### What is being asked
The data below contains pictures, which are to be skipped; the lines starting at the line with "What's the performance benchmark?" and ending at the line with "2. If you've" are to be output exactly, both ends included.

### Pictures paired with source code
=== Begin Enclosure ===

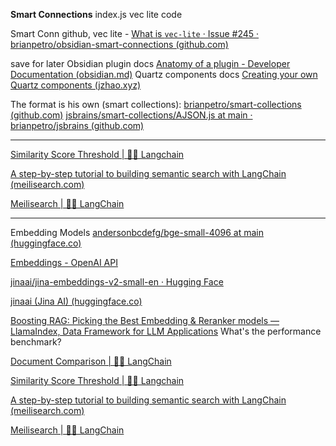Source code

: **Smart Connections**
index.js
vec lite code 


Smart Conn github, vec lite - 
[What is `vec-lite` · Issue #245 · brianpetro/obsidian-smart-connections (github.com)](https://github.com/brianpetro/obsidian-smart-connections/issues/245)


save for later
Obsidian plugin docs
[Anatomy of a plugin - Developer Documentation (obsidian.md)](https://docs.obsidian.md/Plugins/Getting+started/Anatomy+of+a+plugin)
Quartz components docs
[Creating your own Quartz components (jzhao.xyz)](https://quartz.jzhao.xyz/advanced/creating-components)


The format is his own (smart collections):
[brianpetro/smart-collections (github.com)](https://github.com/brianpetro/smart-collections)
[jsbrains/smart-collections/AJSON.js at main · brianpetro/jsbrains (github.com)](https://github.com/brianpetro/jsbrains/blob/main/smart-collections/AJSON.js)

---
[Similarity Score Threshold | 🦜️🔗 Langchain](https://js.langchain.com/docs/modules/data_connection/retrievers/similarity-score-threshold-retriever)

[A step-by-step tutorial to building semantic search with LangChain (meilisearch.com)](https://blog.meilisearch.com/langchain-semantic-search-tutorial/)

[Meilisearch | 🦜️🔗 LangChain](https://python.langchain.com/docs/integrations/vectorstores/meilisearch/?ref=blog.meilisearch.com#adding-text-and-embeddings)

---
Embedding Models
[andersonbcdefg/bge-small-4096 at main (huggingface.co)](https://huggingface.co/andersonbcdefg/bge-small-4096/tree/main)

[Embeddings - OpenAI API](https://platform.openai.com/docs/guides/embeddings/embedding-models)

[jinaai/jina-embeddings-v2-small-en · Hugging Face](https://huggingface.co/jinaai/jina-embeddings-v2-small-en)

[jinaai (Jina AI) (huggingface.co)](https://huggingface.co/jinaai)

[Boosting RAG: Picking the Best Embedding & Reranker models — LlamaIndex, Data Framework for LLM Applications](https://www.llamaindex.ai/blog/boosting-rag-picking-the-best-embedding-reranker-models-42d079022e83)
What's the performance benchmark?

[Document Comparison | 🦜️🔗 LangChain](https://python.langchain.com/docs/integrations/toolkits/document_comparison_toolkit/)

[Similarity Score Threshold | 🦜️🔗 Langchain](https://js.langchain.com/docs/modules/data_connection/retrievers/similarity-score-threshold-retriever)

[A step-by-step tutorial to building semantic search with LangChain (meilisearch.com)](https://blog.meilisearch.com/langchain-semantic-search-tutorial/)

[Meilisearch | 🦜️🔗 LangChain](https://python.langchain.com/docs/integrations/vectorstores/meilisearch/?ref=blog.meilisearch.com#adding-text-and-embeddings)

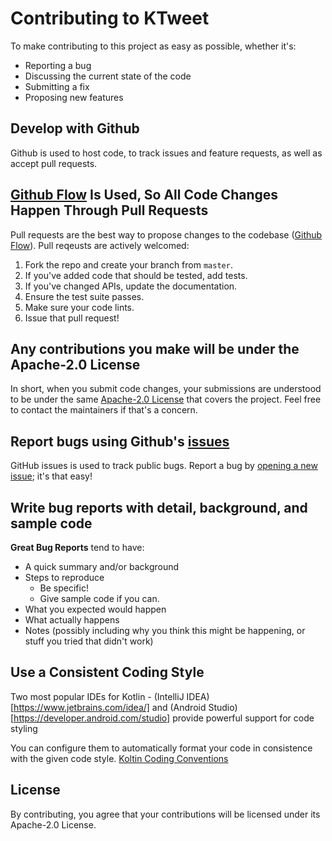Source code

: # Contributing to KTweet
To make contributing to this project as easy as possible, whether it's:

- Reporting a bug
- Discussing the current state of the code
- Submitting a fix
- Proposing new features

## Develop with Github
Github is used to host code, to track issues and feature requests, as well as accept pull requests.

## [Github Flow](https://docs.github.com/en/get-started/quickstart/github-flow) Is Used, So All Code Changes Happen Through Pull Requests
Pull requests are the best way to propose changes to the codebase ([Github Flow](https://docs.github.com/en/get-started/quickstart/github-flow)). Pull reqeusts are actively welcomed:

1. Fork the repo and create your branch from `master`.
2. If you've added code that should be tested, add tests.
3. If you've changed APIs, update the documentation.
4. Ensure the test suite passes.
5. Make sure your code lints.
6. Issue that pull request!

## Any contributions you make will be under the Apache-2.0 License
In short, when you submit code changes, your submissions are understood to be under the same [Apache-2.0 License](https://github.com/ChromasIV/KTweet/blob/master/LICENSE.txt) that covers the project. Feel free to contact the maintainers if that's a concern.

## Report bugs using Github's [issues](https://github.com/ChromasIV/KTweet/issues)
GitHub issues is used to track public bugs. Report a bug by [opening a new issue](https://github.com/ChromasIV/KTweet/issues/new); it's that easy!

## Write bug reports with detail, background, and sample code
**Great Bug Reports** tend to have:

- A quick summary and/or background
- Steps to reproduce
  - Be specific!
  - Give sample code if you can.
- What you expected would happen
- What actually happens
- Notes (possibly including why you think this might be happening, or stuff you tried that didn't work)

## Use a Consistent Coding Style
Two most popular IDEs for Kotlin - (IntelliJ IDEA)[https://www.jetbrains.com/idea/] and (Android Studio)[https://developer.android.com/studio] provide powerful support for code styling

You can configure them to automatically format your code in consistence with the given code style.
[Koltin Coding Conventions](https://kotlinlang.org/docs/coding-conventions.html)

## License
By contributing, you agree that your contributions will be licensed under its Apache-2.0 License.
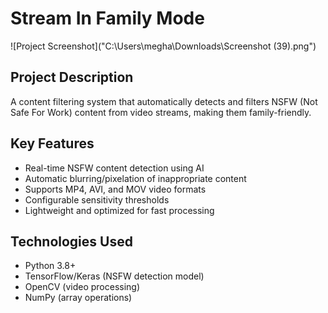 # Stream In Family Mode

![Project Screenshot]("C:\Users\megha\Downloads\Screenshot (39).png") 

## Project Description
A content filtering system that automatically detects and filters NSFW (Not Safe For Work) content from video streams, making them family-friendly.

## Key Features
- Real-time NSFW content detection using AI
- Automatic blurring/pixelation of inappropriate content
- Supports MP4, AVI, and MOV video formats
- Configurable sensitivity thresholds
- Lightweight and optimized for fast processing

## Technologies Used
- Python 3.8+
- TensorFlow/Keras (NSFW detection model)
- OpenCV (video processing)
- NumPy (array operations)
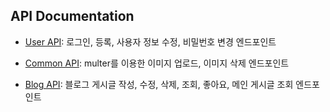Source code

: ## API Documentation

-   [User API](./documents/userAPI.md): 로그인, 등록, 사용자 정보 수정, 비밀번호 변경 엔드포인트

-   [Common API](./documents/commonAPI.md): multer를 이용한 이미지 업로드, 이미지 삭제 엔드포인트

-   [Blog API](./documents/blogAPI.md): 블로그 게시글 작성, 수정, 삭제, 조회, 좋아요, 메인 게시글 조회 엔드포인트
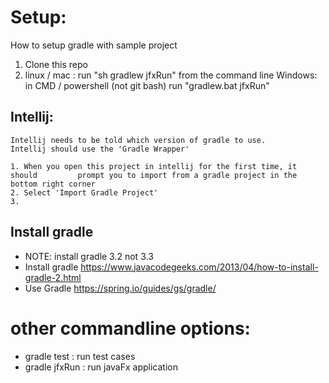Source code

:Setup: 
======

How to setup gradle with sample project

1. Clone this repo
2. linux / mac : run "sh gradlew jfxRun" from the command line
    Windows: in CMD / powershell (not git bash) run "gradlew.bat jfxRun"

## Intellij: 
    Intellij needs to be told which version of gradle to use. 
    Intellij should use the 'Gradle Wrapper'
    
    1. When you open this project in intellij for the first time, it should         prompt you to import from a gradle project in the bottom right corner
    2. Select 'Import Gradle Project'
    3. 

## Install gradle
 * NOTE: install gradle 3.2 not 3.3 
 * Install gradle https://www.javacodegeeks.com/2013/04/how-to-install-gradle-2.html 
 * Use Gradle https://spring.io/guides/gs/gradle/


# other commandline options: 
* gradle test : run test cases
* gradle jfxRun : run javaFx application
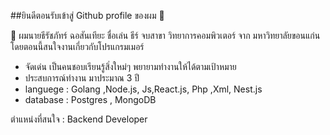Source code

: <!--
**teeratchapat/teeratchapat** is a ✨ _special_ ✨ repository because its `README.md` (this file) appears on your GitHub profile.

Here are some ideas to get you started:

- 🔭 I’m currently working on ...
- 🌱 I’m currently learning ...
- 👯 I’m looking to collaborate on ...
- 🤔 I’m looking for help with ...
- 💬 Ask me about ...
- 📫 How to reach me: ...
- 😄 Pronouns: ...
- ⚡ Fun fact: ...
-->

##ยินดีตอนรับเข้าสู่ Github profile ของผม 👋

🙏 ผมนายธีรัชภัทร์ ฉอสันเทียะ ชื่อเล่น ธีร์  จบสาขา วิทยาการคอมพิวเตอร์ จาก มหาวิทยาลัยขอนแก่น โดยตอนนี้สนใจงานเกี่ยวกับโปรแกรมเมอร์
- จัดเด่น เป็นคนชอบเรียนรู้สิ่งใหม่ๆ พยายามทำงานให้ได้ตามเป้าหมาย 
- ประสบการณ์ทำงาน มาประมาณ 3 ปี
- languege : Golang ,Node.js, Js,React.js, Php ,Xml, Nest.js
- database : Postgres , MongoDB

ตำแหน่งที่สนใจ : Backend Developer
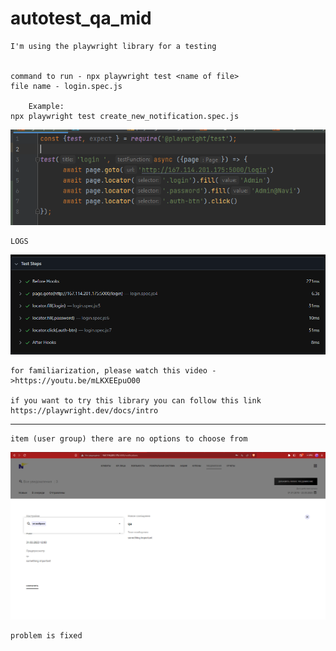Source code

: # autotest_qa_mid
    I'm using the playwright library for a testing


    command to run - npx playwright test <name of file>
    file name - login.spec.js

        Example:
    npx playwright test create_new_notification.spec.js

![img.png](img.png)

    LOGS
![img_1.png](img_1.png)

    for familiarization, please watch this video ->https://youtu.be/mLKXEEpuO00

    if you want to try this library you can follow this link https://playwright.dev/docs/intro


---
    item (user group) there are no options to choose from
![img_2.png](img_2.png)

    problem is fixed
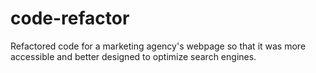 # code-refactor
Refactored code for a marketing agency's webpage so that it was more accessible and better designed to optimize search engines.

=== End Enclosure ===

### Reply to the task
What's the performance benchmark?

[Document Comparison | 🦜️🔗 LangChain](https://python.langchain.com/docs/integrations/toolkits/document_comparison_toolkit/)

[Similarity Score Threshold | 🦜️🔗 Langchain](https://js.langchain.com/docs/modules/data_connection/retrievers/similarity-score-threshold-retriever)

[A step-by-step tutorial to building semantic search with LangChain (meilisearch.com)](https://blog.meilisearch.com/langchain-semantic-search-tutorial/)

[Meilisearch | 🦜️🔗 LangChain](https://python.langchain.com/docs/integrations/vectorstores/meilisearch/?ref=blog.meilisearch.com#adding-text-and-embeddings)

Source code

: # Contributing to KTweet
To make contributing to this project as easy as possible, whether it's:

- Reporting a bug
- Discussing the current state of the code
- Submitting a fix
- Proposing new features

## Develop with Github
Github is used to host code, to track issues and feature requests, as well as accept pull requests.

## [Github Flow](https://docs.github.com/en/get-started/quickstart/github-flow) Is Used, So All Code Changes Happen Through Pull Requests
Pull requests are the best way to propose changes to the codebase ([Github Flow](https://docs.github.com/en/get-started/quickstart/github-flow)). Pull reqeusts are actively welcomed:

1. Fork the repo and create your branch from `master`.
2. If you've added code that should be tested, add tests.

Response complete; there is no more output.